Llama desde el trabajo alegando una cita de trabajo que no existe. Vagabundea por las calles sin rumbo fijo. Se mete en un bar y pide una copa. El humo de cigarrillos casi no le deja respirar. Las luces rojas dan una atmósfera de irrealidad. Una cantante sin voz entona una canción que pretende ser romántica y sólo es un chirrido. Vuelve la vista hacia los otros clientes. Casi todos, excepto un par de mujeres demasiado pintadas para poder llamarlas “buenas chicas”, son hombres solos que confiesan en silencio sus penas a la copa de whisky que tienen delante. Los  rostros maquillados están repantingados en un sofá al fondo del local con cara de aburrimiento y dejadez porque nadie se interesa por ellos. Sobre sus cabezas cuelgan un par de cuadros en los que el desgaste de pintura impide distinguir qué es y sólo se acierta a saber que alguna vez fueron o quisieron ser bodegones. El hombre tiene la sensación de que se encuentra rodeado de hombres-mosca como él y esa sensación le da seguridad. Pide un par de copas más, y luego otro par y otro par hasta que la sensación se convierte en realidad: está, efectivamente, en un bar de moscas. La alegría que le inunda es inenarrable.

Tras otro par de copas, se atreve a preguntar a una de las moscas más próximas a él qué que podría hacer para deshacerse de una araña. El otro no duda en su respuesta, pero la lengua se le traba. “Un palmetazo es lo mejor”, asegura.

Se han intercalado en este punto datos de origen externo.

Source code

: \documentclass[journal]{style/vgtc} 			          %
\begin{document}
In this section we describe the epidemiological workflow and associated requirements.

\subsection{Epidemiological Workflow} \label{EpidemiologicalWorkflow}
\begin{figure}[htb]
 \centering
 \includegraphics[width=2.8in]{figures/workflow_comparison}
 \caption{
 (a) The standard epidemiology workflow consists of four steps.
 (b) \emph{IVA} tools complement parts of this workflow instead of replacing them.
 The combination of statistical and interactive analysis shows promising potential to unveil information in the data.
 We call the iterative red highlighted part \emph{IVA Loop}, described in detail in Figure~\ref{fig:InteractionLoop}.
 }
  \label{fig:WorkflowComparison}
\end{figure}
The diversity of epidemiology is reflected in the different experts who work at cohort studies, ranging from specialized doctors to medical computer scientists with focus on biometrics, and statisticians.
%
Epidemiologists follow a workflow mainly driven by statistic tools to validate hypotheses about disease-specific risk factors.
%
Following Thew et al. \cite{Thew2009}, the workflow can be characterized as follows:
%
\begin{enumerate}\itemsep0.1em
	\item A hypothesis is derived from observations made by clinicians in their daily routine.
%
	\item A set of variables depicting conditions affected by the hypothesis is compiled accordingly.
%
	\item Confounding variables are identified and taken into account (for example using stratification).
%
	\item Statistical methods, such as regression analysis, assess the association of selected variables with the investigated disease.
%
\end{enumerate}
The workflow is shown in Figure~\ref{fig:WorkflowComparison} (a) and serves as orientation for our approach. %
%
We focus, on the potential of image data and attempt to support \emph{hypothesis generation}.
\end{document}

El hombre se levanta ya se va a su casa. Cuando llega, encuentra a su mujer tejiendo la bufanda. El se dirige hacia ella con paso fuerte y decidido y antes de que pueda decir nada le propina una bofetada que  la tira al suelo. Al caer, se golpea la cabeza contra una de las esquinas de la mesa y muere.

La policía no tarda en llegar. El se siente contento de ver aparecer a moscardones. Lo único que lamenta es que ninguno de ellos comprenda que el sólo pretendía deshacerse de una araña y que en su condición de mosca está en su derecho el hacerlo. Pero es de sobra conocido que los moscardones nunca fueron famosos por su perspicacia.

El caso queda archivado como caso de violencia doméstica.

Tras unos cuantos años en la cárcel, le permiten salir por buena conducta. Al marcharse, uno de los guardias le aconseja que rehaga su vida y le da ánimos para seguir adelante.

El se aleja con paso confiado. Desde que mató a su mujer-araña no ha vuelto a tener pesadillas ni a sentirse mosca.

La vida le sale al encuentro. La vida … y una nueva novia. Las pesadillas no tardan en repetirse. Comprende que su naturaleza de mosca le está avisando de la presencia de una nueva araña. No quiere exponerse a ser devorado en mitad del sueño y rompe la relación en mitad de la calle.

Cuando la novia imbuida por el dolor le pregunta llorando la razón, él, en un ataque de sinceridad, le confiesa que porque él es una mosca y ella es una araña. Fuera de sí, ésta le da dos sonoros bofetones. El hombre cae al suelo y se golpea la cabeza contra el bordillo de la acera. Al morir, lo único que siente son las patas peludas de una araña que le sonríe hambrienta.